La «Chiesa della Paura» riempe d'angoscia Bayreuth
Il neosituazionista fondatore della finta setta abbandona la regia del «Parsifal» e mette in forse il festival
Pubblicato su La Stampa, 6 luglio 2004
A poche settimane dall'apertura della sua 128a edizione il festival di Bayreuth è minacciato da un grave abbandono. Il regista del Parsifal, l'opera che il 25 luglio aprirà la grande manifestazione musicale (www.bayreuther-festspiele.de), meta irrinunciabile per ogni melomane wagneriano, ha infatti improvvisamente disertato le prove dandosi per malato. Nella speranza di svecchiare una rassegna musicale dai più sentita ormai come troppo logora e convenzionale, Wolfgang Wagner, direttore a vita del festival-culto interamente dedicato al grande compositore tedesco, ha infatti voluto rischiare dando in mano il nuovo allestimento del Parsifal a un artista imprevedibile come Christoph Schlingensief. Ma da questi l'ottantacinquenne nipote di Richard Wagner qualche sorpresa se la sarebbe dovuta aspettare. Regista teatrale, showman di MTV e organizzatore di svariate e assurde performances, per le sue numerose provocazioni Schlingensief si è guadagnato sul campo il titolo di "enfant terrible" della cultura tedesca. Sua è ad esempio l'idea della "Chiesa della Paura" (www.church-of-fear.net), la parodia di una setta satanica inneggiante al potere taumaturgico dell'ansia. A Francoforte, Colonia e anche all'ultima Biennale di Venezia il giovane artista ha organizzato vari happening, durante i quali nei panni del sacerdote-pop predica il verbo della sua setta, parodiando e criticando il governo americano, reo di perseguire una visione fondamentalista della religione cristiana e così rendendosi pericolosamente simile agli integralisti musulmani che vuole combattere. Ma questa è solo una delle numerose azioni dissacranti di Schlingensief, sempre a cavallo tra surrealismo e politica. La più nota è certo quella organizzata nel 1998, poco prima delle elezioni per il Bundestag, quando invitò tutti i disoccupati tedeschi (quattro milioni) a tuffarsi insieme in un lago austriaco vicino alla residenza estiva di Helmut Kohl, facendolo così straripare e rovinando le vacanze al cancelliere che, secondo lui, poco si era curato della crisi economica tedesca. Sebbene all'appello si presentarono solo poche decine di aspiranti inondatori, il successo mediatico della provocazione fu notevole.

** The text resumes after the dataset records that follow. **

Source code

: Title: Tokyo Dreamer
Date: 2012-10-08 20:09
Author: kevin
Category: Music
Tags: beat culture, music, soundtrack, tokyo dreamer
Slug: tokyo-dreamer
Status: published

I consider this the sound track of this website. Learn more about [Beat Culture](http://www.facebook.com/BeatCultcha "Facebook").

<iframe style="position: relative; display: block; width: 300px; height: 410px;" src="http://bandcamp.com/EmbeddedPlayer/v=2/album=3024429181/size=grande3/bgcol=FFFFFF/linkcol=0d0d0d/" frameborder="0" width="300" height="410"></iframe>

Ora la sua improvvisa defezione contribuisce a guastare l'immagine di un festival già in stato di crisi. Come se non bastasse, infatti, la disdetta di Schlingensief segue di poche settimane un'altra clamorosa rinuncia. A giugno il regista danese Lars von Trier, che l'anno scorso nel suo Dogville ha diretto Nicole Kidman in un film dai toni teatrali, ha disdetto l'impegno per la direzione di Der Ring Des Nibelnungen, in cartellone per il festival di Bayreuth del 2006. Dopo averci pensato un bel po', ha dovuto ammettere di non avere le forze necessarie per affrontare quindici ore di regia.
Si sospetta però che le rinunce di Schlingensief e von Trier siano principalmente dovute alle gravi tensioni dei registi con il direttore Wolfgang Wagner, ora sotto il fuoco della stampa tedesca per la gestione accentratrice e fallimentare del festival.
Per il futuro della manifestazione, da sempre saldamente in mano ai discendenti di Richard Wagner, c'è chi spera nella ventiseienne Katharina, figlia dell'attuale direttore, il cui debutto a Bayreuth è previsto nel 2007 con i Maestri Cantori.